Chacune des expositions de CLAIRE TABOURET se construit sur les bases de la précédente, comme une pensée transmise par un flux de conscience, ne se laissant pas décourager par les contradictions, faisant rebondir arguments et contre-arguments les uns contre les autres dans un jeu de tensions. Sa dernière exposition, Les Débutantes, se composait de foules de personnages adolescents rassemblés dans chaque tableau, le regard porté vers l'avant en direction d'une même zone. Vous, spectateur, étiez encerclé. Désormais adultes, les visages présents dans ces œuvres sont seuls, calmes. Ils occupent l'espace avec assurance, les murs blancs servant de pauses pour amplifier l'intensité magnétique du contenu des toiles.
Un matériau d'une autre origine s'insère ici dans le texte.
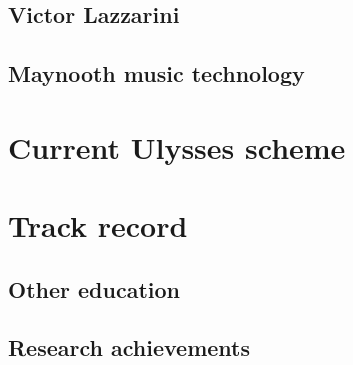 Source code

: \documentclass[journal,onecolumn]{IEEEtran}
\begin{document}
\subsection{Victor Lazzarini}
\subsection{Maynooth music technology}

\section{Current Ulysses scheme} %

\section{Track record}
\subsection{Other education} %

\subsection{Research achievements} %
\end{document}
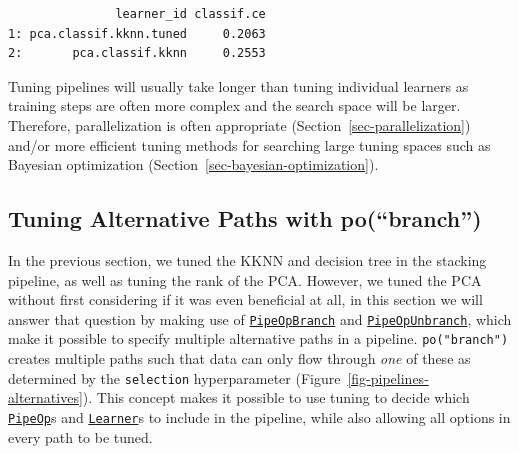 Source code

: \begin{Shaded}
\begin{Highlighting}[]
\OtherTok{=} \NormalTok{(}\NormalTok{(}
  \NormalTok{(}\NormalTok{), } \NormalTok{)}
\OtherTok{=} \NormalTok{(}\NormalTok{) }\SpecialCharTok{\%\textgreater{}\textgreater{}\%} \NormalTok{(}\NormalTok{)}
\OtherTok{=} \NormalTok{(}\NormalTok{(}\NormalTok{), }
  \NormalTok{(}\NormalTok{, } \NormalTok{))}
\SpecialCharTok{$}
\end{Highlighting}
\end{Shaded}

\begin{verbatim}
               learner_id classif.ce
1: pca.classif.kknn.tuned     0.2063
2:       pca.classif.kknn     0.2553
\end{verbatim}

Tuning pipelines will usually take longer than tuning individual
learners as training steps are often more complex and the search space
will be larger. Therefore, parallelization is often appropriate
(Section~\ref{sec-parallelization}) and/or more efficient tuning methods
for searching large tuning spaces such as Bayesian
optimization
(Section~\ref{sec-bayesian-optimization}).

\hypertarget{sec-pipelines-branch}{%
\subsection{Tuning Alternative Paths with
po(``branch'')}\label{sec-pipelines-branch}}

In the previous section, we tuned the KKNN and decision
tree in the stacking pipeline, as well as tuning
the rank of the PCA. However, we tuned the PCA without first considering
if it was even beneficial at all, in this section we will answer that
question by making use of
\href{https://mlr3pipelines.mlr-org.com/reference/mlr_pipeops_branch.html}{\texttt{PipeOpBranch}}
and
\href{https://mlr3pipelines.mlr-org.com/reference/mlr_pipeops_unbranch.html}{\texttt{PipeOpUnbranch}},
which make it possible to specify multiple alternative paths in a
pipeline. \texttt{po("branch")} creates multiple paths such that data
can only flow through \emph{one} of these as determined by the
\texttt{selection} hyperparameter
(Figure~\ref{fig-pipelines-alternatives}). This concept makes it
possible to use tuning to decide which
\href{https://mlr3pipelines.mlr-org.com/reference/PipeOp.html}{\texttt{PipeOp}}s
and
\href{https://mlr3.mlr-org.com/reference/Learner.html}{\texttt{Learner}}s
to include in the pipeline, while also allowing all options in every
path to be tuned.

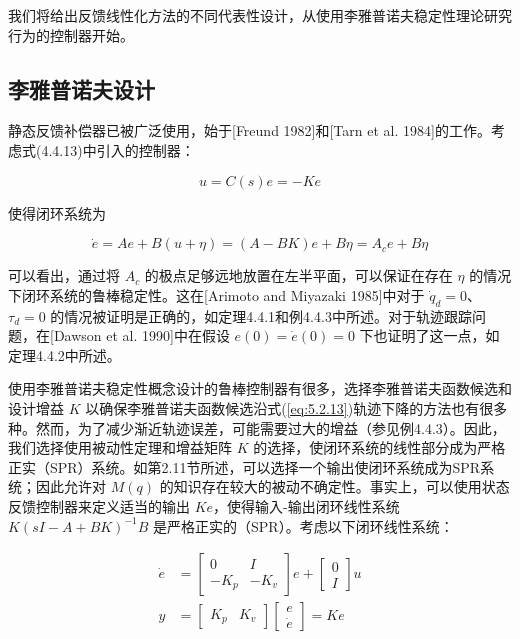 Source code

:\documentclass[UTF8,12pt,a4paper]{ctexart}
\begin{document}
我们将给出反馈线性化方法的不同代表性设计，从使用李雅普诺夫稳定性理论研究行为的控制器开始。

\subsection{李雅普诺夫设计}

静态反馈补偿器已被广泛使用，始于[Freund 1982]和[Tarn et al. 1984]的工作。考虑式(4.4.13)中引入的控制器：

\begin{equation}\label{eq:5.2.12}
u = C(s)e = -Ke
\end{equation}

使得闭环系统为

\begin{equation}\label{eq:5.2.13}
\dot{e} = Ae + B(u + \eta) = (A - BK)e + B\eta = A_c e + B\eta
\end{equation}

可以看出，通过将 $A_c$ 的极点足够远地放置在左半平面，可以保证在存在 $\eta$ 的情况下闭环系统的鲁棒稳定性。这在[Arimoto and Miyazaki 1985]中对于 $\dot{q}_d = 0$、$\tau_d = 0$ 的情况被证明是正确的，如定理4.4.1和例4.4.3中所述。对于轨迹跟踪问题，在[Dawson et al. 1990]中在假设 $e(0) = \dot{e}(0) = 0$ 下也证明了这一点，如定理4.4.2中所述。

使用李雅普诺夫稳定性概念设计的鲁棒控制器有很多，选择李雅普诺夫函数候选和设计增益 $K$ 以确保李雅普诺夫函数候选沿式(\ref{eq:5.2.13})轨迹下降的方法也有很多种。然而，为了减少渐近轨迹误差，可能需要过大的增益（参见例4.4.3）。因此，我们选择使用被动性定理和增益矩阵 $K$ 的选择，使闭环系统的线性部分成为严格正实（SPR）系统。如第2.11节所述，可以选择一个输出使闭环系统成为SPR系统；因此允许对 $M(q)$ 的知识存在较大的被动不确定性。事实上，可以使用状态反馈控制器来定义适当的输出 $Ke$，使得输入-输出闭环线性系统 $K(sI - A + BK)^{-1}B$ 是严格正实的（SPR）。考虑以下闭环线性系统：

\begin{align}
\dot{e} &= \begin{bmatrix} 0 & I \\ -K_p & -K_v \end{bmatrix} e + \begin{bmatrix} 0 \\ I \end{bmatrix} u \label{eq:5.2.14} \\
y &= \begin{bmatrix} K_p & K_v \end{bmatrix} \begin{bmatrix} e \\ \dot{e} \end{bmatrix} = Ke
\end{align}
\end{document}
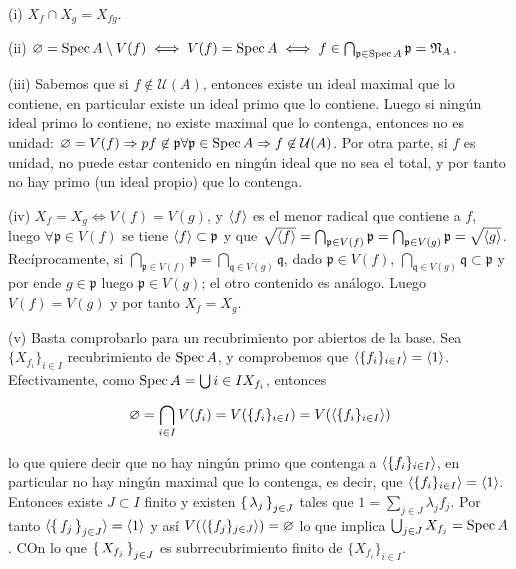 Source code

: \documentclass[../main.tex]{subfiles}
\begin{document}
(i) $X_f \cap X_g = X_{fg}$.

(ii) $\varnothing = \operatorname{Spec} A \setminus V(f) \iff V(f) = \operatorname{Spec} A \iff f \in \bigcap_{\mathfrak p \in \operatorname{Spec} A} \mathfrak p = \mathfrak N_A$.

(iii) Sabemos que si $f\not\in \mathcal U(A)$, entonces existe un ideal maximal que lo contiene, en particular existe un ideal primo que lo contiene. Luego si ningún ideal primo lo contiene, no existe maximal que lo contenga, entonces no es unidad:  $\varnothing = V(f) \Rightarrow pf \not \in \mathfrak p \forall \mathfrak p \in \operatorname{Spec} A \Rightarrow f \not\in \mathcal U(A)$. Por otra parte, si $f$ es unidad, no puede estar contenido en ningún ideal que no sea el total, y por tanto no hay primo (un ideal propio) que lo contenga.

(iv) $X_f = X_g \iff V(f) = V(g)$, y $\langle f \rangle$ es el menor radical que contiene a $f$, luego $\forall \mathfrak p \in V(f)$ se tiene $\langle f \rangle \subset \mathfrak p$ y que $\sqrt{\langle f \rangle} = \bigcap_{\mathfrak p \in V(f)} \mathfrak p = \bigcap_{\mathfrak p \in V(g)} \mathfrak{p} = \sqrt{\langle g \rangle}$.
Recíprocamente, si $\bigcap_{\mathfrak p \in V(f)} \mathfrak p = \bigcap_{\mathfrak q \in V(g)} \mathfrak{q}$, dado $\mathfrak p \in V(f)$, $ \bigcap_{\mathfrak{q} \in V(g)} \mathfrak{q} \subset \mathfrak{p}$ y por ende $g \in \mathfrak p$ luego $\mathfrak p \in V(g)$; el otro contenido es análogo. Luego $V(f) = V(g)$ y por tanto $X_f = X_g$.

(v) Basta comprobarlo para un recubrimiento por abiertos de la base. Sea $\{X_{f_i}\}_{i\in I}$ recubrimiento de $\operatorname{Spec} A$, y comprobemos que $\langle \{f_i\}_{i\in I} \rangle = \langle 1 \rangle$. Efectivamente, como $\operatorname{Spec} A = \bigcup{i\in I}X_{f_i} $, entonces

\begin{equation}
  \varnothing = \bigcap_{i\in I} V(f_i) = V(\{f_i\}_{i\in I}) = V(\langle \{f_i\}_{i\in I} \rangle)
\end{equation}

lo que quiere decir que no hay ningún primo que contenga a $\langle \{f_i\}_{i\in I} \rangle$, en particular no hay ningún maximal que lo contenga, es decir, que $\langle \{f_i\}_{i\in I} \rangle = \langle 1 \rangle$. Entonces existe $J\subset I$ finito y existen $\set{\lambda_j}_{j\in J}$ tales que $1 = \sum_{j\in J} \lambda_j f_j$.
Por tanto $\langle  \set{f_j}_{j\in J} \rangle = \langle  1 \rangle$ y así  $V(\langle \{f_j\}_{j\in J} \rangle )= \varnothing$ lo que implica $\bigcup_{j\in J} X_{f_j} = \operatorname{Spec} A$. COn lo que $\set{X_{f_j}}_{j\in J}$ es subrrecubrimiento finito de $\{X_{f_i}\}_{i\in I}$.
\end{document}
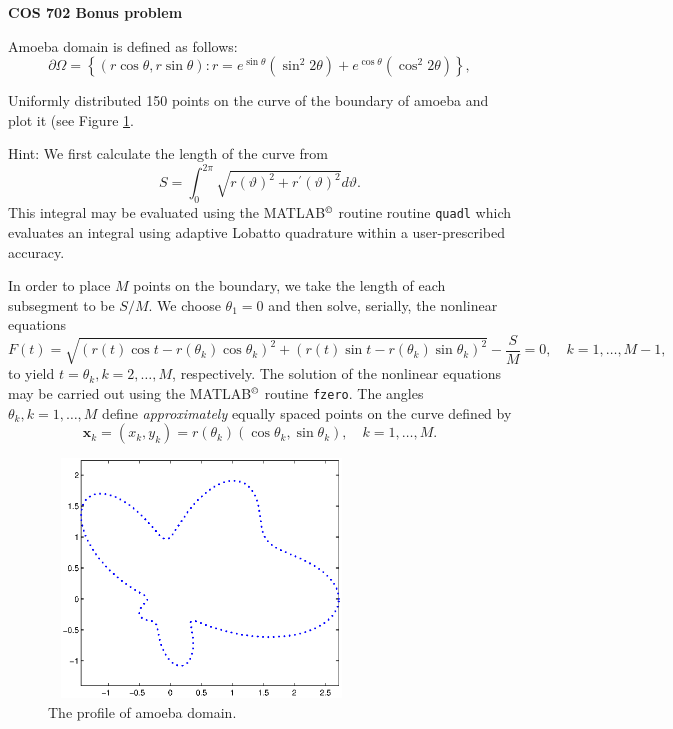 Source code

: \documentclass{article}%
\newcommand{\bbb}[1]{{\boldsymbol  #1 }}
\newcommand{\vth}{{\vartheta}}
\begin{document}
\begin{center}
\textbf{COS 702 Bonus problem}
\end{center}
Amoeba domain is defined as follows: %
\[
\partial\Omega=\left\{  \left(  r\cos\theta,r\sin\theta\right)  :r=e^{\sin
\theta}\left(  \sin^{2}2\theta\right)  +e^{\cos\theta}\left(  \cos^{2}%
2\theta\right)  \right\}  ,
\]

Uniformly distributed 150 points on the curve of the boundary of amoeba and plot it (see Figure \ref{fig}.


\bigskip

Hint:
We first calculate the length of the curve from
\begin{equation}\label{ApprLength2}
S=\int_0^{2\pi} \sqrt{r(\vth)^2+r^\prime(\vth)^2} d\vth.
\end{equation}
This integral may be evaluated using the MATLAB$^\copyright$ routine  routine {\tt quadl} which evaluates an integral using adaptive Lobatto quadrature within a user-prescribed accuracy.


In order to place $M$  points on the boundary, we take the length of each subsegment to be $S/M$.
We choose $\theta_1=0$ and then solve, serially, the nonlinear equations
\begin{equation}\label{NonlinearEq}
F(t)=\sqrt{\left(r(t)\cos t-r(\theta_{k})\cos\theta_{k}\right)^2+\left(r(t)\sin t-r(\theta_{k})\sin\theta_{k}\right)^2} -
\dfrac{S}{M} =0, \quad k=1, \ldots, M-1,
\end{equation}
to yield $t=\theta_k, k=2, \ldots, M$, respectively. The solution of the nonlinear equations may be carried out using the
MATLAB$^\copyright$ routine {\tt fzero}. The angles $\theta_k, k=1, \ldots, M$ define {\sl approximately} equally spaced points on the curve defined by
\begin{equation}\label{CollocationPts4}
\bbb{x}_k=({x}_k, {y}_k) =r(\theta_k) (\cos \theta_k, \sin \theta_k), \quad k=1, \dots, {M}.
\end{equation}


\begin{figure}[h]
\begin{center}
\includegraphics[height=2.5in,width=3.2in]{amoeba_fig.eps}
\end{center}
\caption{The profile of amoeba domain.}\label{fig}%
\end{figure}
\end{document}

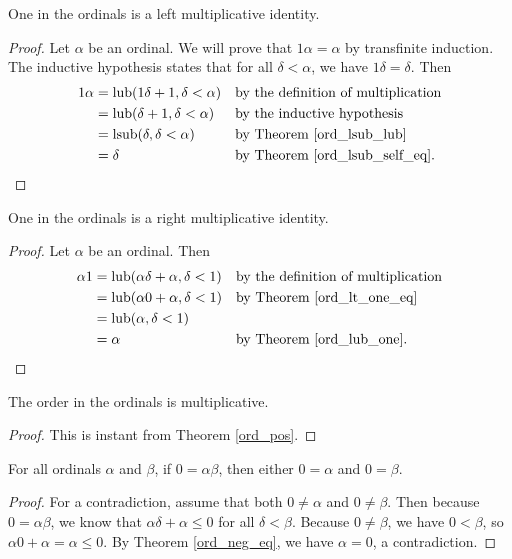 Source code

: \documentclass[../../math.tex]{subfiles}
\begin{document}
\begin{instance}
    One in the ordinals is a left multiplicative identity.
\end{instance}
\begin{proof}
    Let $\alpha$ be an ordinal.  We will prove that $1\alpha = \alpha$ by
    transfinite induction.  The inductive hypothesis states that for all $\delta
    < \alpha$, we have $1\delta = \delta$.  Then
    \begin{align*}
        1\alpha
        &= \operatorname{lub}(1\delta + 1, \delta < \alpha)
            && \text{by the definition of multiplication} \\
        &= \operatorname{lub}(\delta + 1, \delta < \alpha)
            && \text{by the inductive hypothesis} \\
        &= \operatorname{lsub}(\delta, \delta < \alpha)
            && \text{by Theorem \ref{ord_lsub_lub}} \\
        &= \delta
            && \text{by Theorem \ref{ord_lsub_self_eq}.} \\
    \end{align*}
\end{proof}

\begin{instance}
    One in the ordinals is a right multiplicative identity.
\end{instance}
\begin{proof}
    Let $\alpha$ be an ordinal.  Then
    \begin{align*}
        \alpha1
        &= \operatorname{lub}(\alpha \delta + \alpha, \delta < 1)
            && \text{by the definition of multiplication} \\
        &= \operatorname{lub}(\alpha 0 + \alpha, \delta < 1)
            && \text{by Theorem \ref{ord_lt_one_eq}} \\
        &= \operatorname{lub}(\alpha, \delta < 1) && \\
        &= \alpha
            && \text{by Theorem \ref{ord_lub_one}.} \\
    \end{align*}
\end{proof}

\begin{instance}
    The order in the ordinals is multiplicative.
\end{instance}
\begin{proof}
    This is instant from Theorem \ref{ord_pos}.
\end{proof}

\begin{theorem} \label{ord_mult_zero} \label{ord_mult_nz}
    For all ordinals $\alpha$ and $\beta$, if $0 = \alpha \beta$, then either $0
    = \alpha$ and $0 = \beta$.
\end{theorem}
\begin{proof}
    For a contradiction, assume that both $0 \neq \alpha$ and $0 \neq \beta$.
    Then because $0 = \alpha \beta$, we know that $\alpha \delta + \alpha \leq
    0$ for all $\delta < \beta$.  Because $0 \neq \beta$, we have $0 < \beta$,
    so $\alpha 0 + \alpha = \alpha \leq 0$.  By Theorem \ref{ord_neg_eq}, we
    have $\alpha = 0$, a contradiction.
\end{proof}
\end{document}
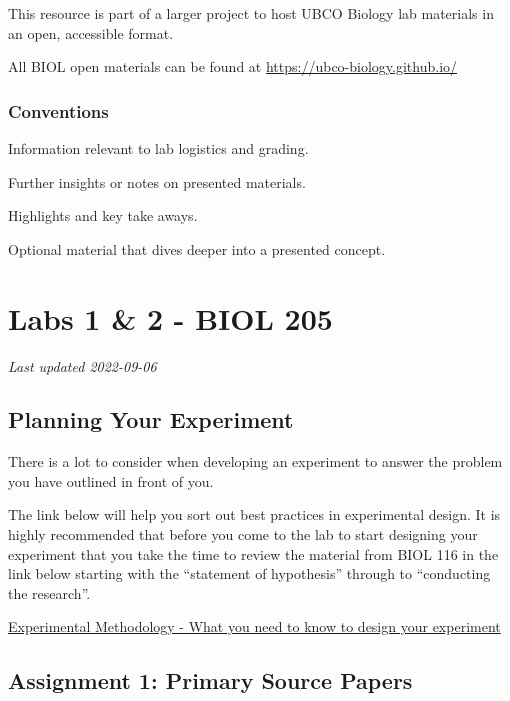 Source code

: \documentclass[
]{book}
\begin{document}
This resource is part of a larger project to host UBCO Biology lab materials in an open, accessible format.

All BIOL open materials can be found at \url{https://ubco-biology.github.io/}

\hypertarget{conventions}{%
\section*{Conventions}\label{conventions}}

Information relevant to lab logistics and grading.

Further insights or notes on presented materials.

Highlights and key take aways.

Optional material that dives deeper into a presented concept.

\hypertarget{part-labs-1-2---biol-205}{%
\part*{Labs 1 \& 2 - BIOL 205}\label{part-labs-1-2---biol-205}}

\emph{Last updated 2022-09-06}

\hypertarget{planning-your-experiment}{%
\chapter*{Planning Your Experiment}\label{planning-your-experiment}}

There is a lot to consider when developing an experiment to answer the problem you have outlined in front of you.

The link below will help you sort out best practices in experimental design. It is highly recommended that before you come to the lab to start designing your experiment that you take the time to review the material from BIOL 116 in the link below starting with the ``statement of hypothesis'' through to ``conducting the research''.

\href{https://ubco-biology.github.io/BIOL-116-Lab-Manual/statement-of-hypothesis.html}{Experimental Methodology - What you need to know to design your experiment}

\hypertarget{assignment-1-primary-source-papers}{%
\chapter*{Assignment 1: Primary Source Papers}\label{assignment-1-primary-source-papers}}
\end{document}

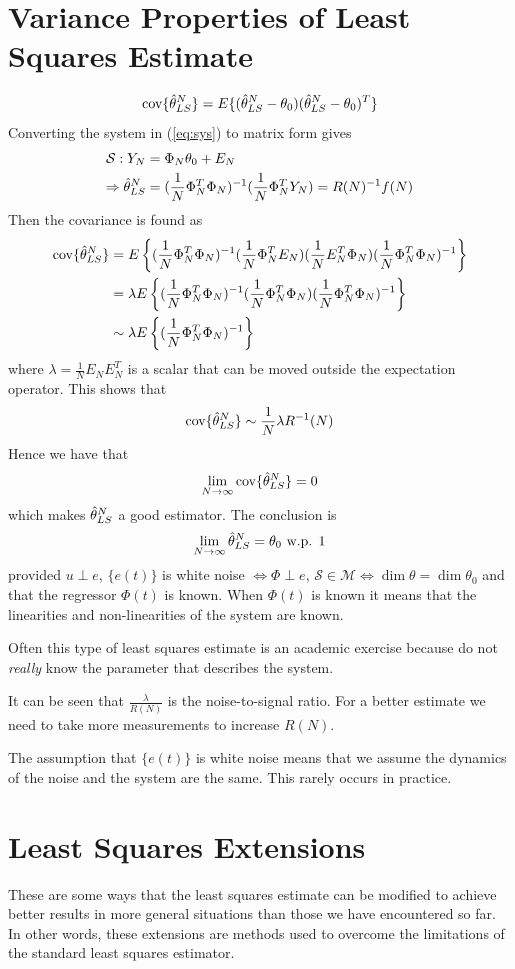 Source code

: \section{Variance Properties of Least Squares Estimate}
$$\text{cov}\{\hat{\theta}_{LS}^N\} = E\{(\hat{\theta}_{LS}^N-\theta_0)(\hat{\theta}_{LS}^N-\theta_0)^T\}$$
Converting the system in (\ref{eq:sys}) to matrix form gives
\begin{align*}
\mathcal{S}: Y_N &= \Phi_N\theta_0+E_N \\
\Rightarrow \hat{\theta}_{LS}^N &= (\frac{1}{N}\Phi_N^T\Phi_N)^{-1}(\frac{1}{N}\Phi_N^TY_N) = R(N)^{-1}f(N)
\end{align*}
Then the covariance is found as
\begin{align*}
\text{cov}\{\hat{\theta}_{LS}^N\} &= E\left\lbrace(\frac{1}{N}\Phi_N^T\Phi_N)^{-1} (\frac{1}{N}\Phi_N^TE_N) (\frac{1}{N}E_N^T\Phi_N) (\frac{1}{N}\Phi_N^T\Phi_N)^{-1}\right\rbrace \\
&= \lambda E\left\lbrace(\frac{1}{N}\Phi_N^T\Phi_N)^{-1} (\frac{1}{N}\Phi_N^T\Phi_N) (\frac{1}{N}\Phi_N^T\Phi_N)^{-1}\right\rbrace \\
&\sim \lambda E\left\lbrace(\frac{1}{N}\Phi_N^T\Phi_N)^{-1}\right\rbrace
\end{align*}
where $\lambda = \frac{1}{N}E_NE_N^T$ is a scalar that can be moved outside the expectation operator. This shows that
$$\text{cov}\{\hat{\theta}_{LS}^N\} \sim \frac{1}{N}\lambda R^{-1}(N)$$
Hence we have that
$$\lim_{N\to\infty}\text{cov}\{\hat{\theta}_{LS}^N\} = 0$$
which makes $\hat{\theta}_{LS}^N$ a good estimator. The conclusion is
$$\lim_{N\to\infty}\hat{\theta}_{LS}^N = \theta_0 \text{ w.p. } 1$$
provided $u\perp e$, $\{e(t)\}$ is white noise $\Leftrightarrow \Phi\perp e$, $\mathcal{S}\in\mathcal{M} \Leftrightarrow \dim\theta = \dim\theta_0$ and that the regressor $\Phi(t)$ is known. When $\Phi(t)$ is known it means that the linearities and non-linearities of the system are known.

Often this type of least squares estimate is an academic exercise because do not \textit{really} know the parameter that describes the system.

It can be seen that $\frac{\lambda}{R(N)}$ is the noise-to-signal ratio. For a better estimate we need to take more measurements to increase $R(N)$.

The assumption that $\{e(t)\}$ is white noise means that we assume the dynamics of the noise and the system are the same. This rarely occurs in practice.

\section{Least Squares Extensions}
These are some ways that the least squares estimate can be modified to achieve better results in more general situations than those we have encountered so far. In other words, these extensions are methods used to overcome the limitations of the standard least squares estimator.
Il en filtre la sensation de liberté puissante, agréable, provocatrice que promettent certaines formes de contrainte, de domination.
Lauren Mackler
[1] « Nous avons subi un conditionnement acharné contre la solitude. Être seul est considéré comme un état grave et dangereux... J’avancerais que ceux qui aiment être seuls, qui marchent seuls, deviendront peut-être des travailleurs sérieux dans le domaine des arts. », Agnès MARTIN : Writings, dir. Dieter Schwarz (Stuttgart, Hatje Cantz, 2005).